- Developer: Pacific Northwest National Laboratory
- Stable release: 7.3.1 / November 6, 2025
- Repository: https://github.com/nwchemgit/nwchem
- Written in: Fortran
- Operating system: Linux, FreeBSD, Unix and like operating systems, macOS, Microsoft Windows
- Platform: x86-64, AArch64, ppc64le, RISC-V, x86, ARM32
- Type: Computational Chemistry
- License: Educational Community License 2.0
- Website: https://nwchemgit.github.io/

= NWChem =

NWChem is an ab initio computational chemistry software package which includes quantum chemical and molecular dynamics functionality.
It was designed to run on high-performance parallel supercomputers as well as conventional workstation clusters. It aims to be scalable both in its ability to treat large problems efficiently, and in its usage of available parallel computing resources. NWChem has been developed by the Molecular Sciences Software group of the Theory, Modeling & Simulation program of the Environmental Molecular Sciences Laboratory (EMSL) at the Pacific Northwest National Laboratory (PNNL). The early implementation was funded by the EMSL Construction Project.

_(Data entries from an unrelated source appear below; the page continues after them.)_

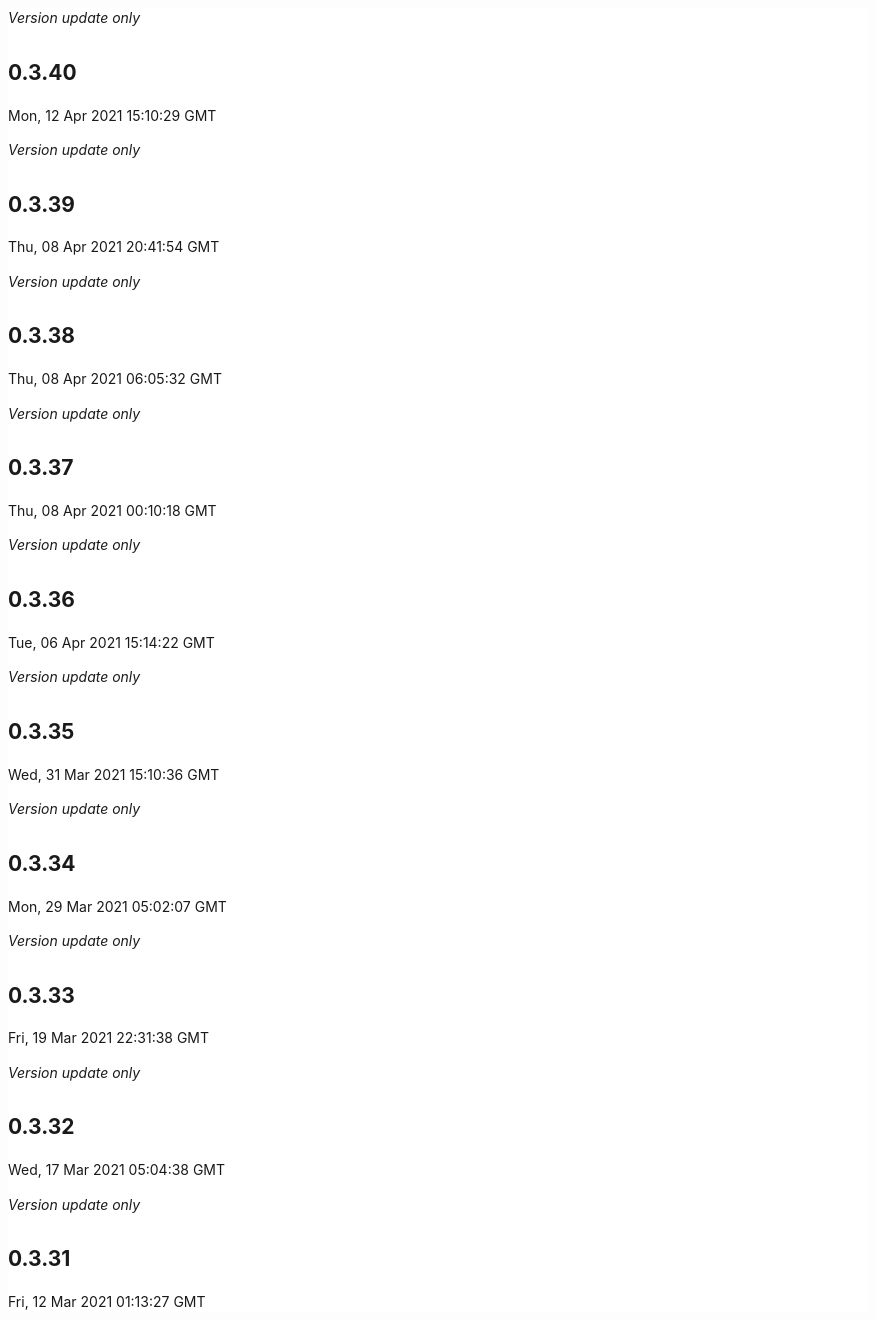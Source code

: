 _Version update only_

## 0.3.40
Mon, 12 Apr 2021 15:10:29 GMT

_Version update only_

## 0.3.39
Thu, 08 Apr 2021 20:41:54 GMT

_Version update only_

## 0.3.38
Thu, 08 Apr 2021 06:05:32 GMT

_Version update only_

## 0.3.37
Thu, 08 Apr 2021 00:10:18 GMT

_Version update only_

## 0.3.36
Tue, 06 Apr 2021 15:14:22 GMT

_Version update only_

## 0.3.35
Wed, 31 Mar 2021 15:10:36 GMT

_Version update only_

## 0.3.34
Mon, 29 Mar 2021 05:02:07 GMT

_Version update only_

## 0.3.33
Fri, 19 Mar 2021 22:31:38 GMT

_Version update only_

## 0.3.32
Wed, 17 Mar 2021 05:04:38 GMT

_Version update only_

## 0.3.31
Fri, 12 Mar 2021 01:13:27 GMT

NWChem is currently being redesigned and reimplemented for exascale computing platforms (NWChemEx).

== Capabilities ==

- Molecular mechanics
- Molecular dynamics
- Hartree-Fock (self-consistent field method)
- Density functional theory
- Time-dependent density functional theory
- Post-Hartree-Fock methods, including MP2 in the resolution of identity approximation (RI-MP2), multiconfigurational self-consistent-field (MCSCF) theory, selected configuration interaction (CI), Møller-Plesset perturbation theory (MP2, MP3, MP4), configuration interaction (CISD, CISDT, CISDTQ), and coupled cluster theory (CCSD, CCSDT, CCSDTQ, EOMCCSD, EOMCCSDT, EOMCCSDTQ). The Tensor Contraction Engine, or TCE, provides most of the functionality for the correlated methods, and can be used to develop additional many-body methods using a Python interface. A full list of approximate coupled-cluster methods is available on the website.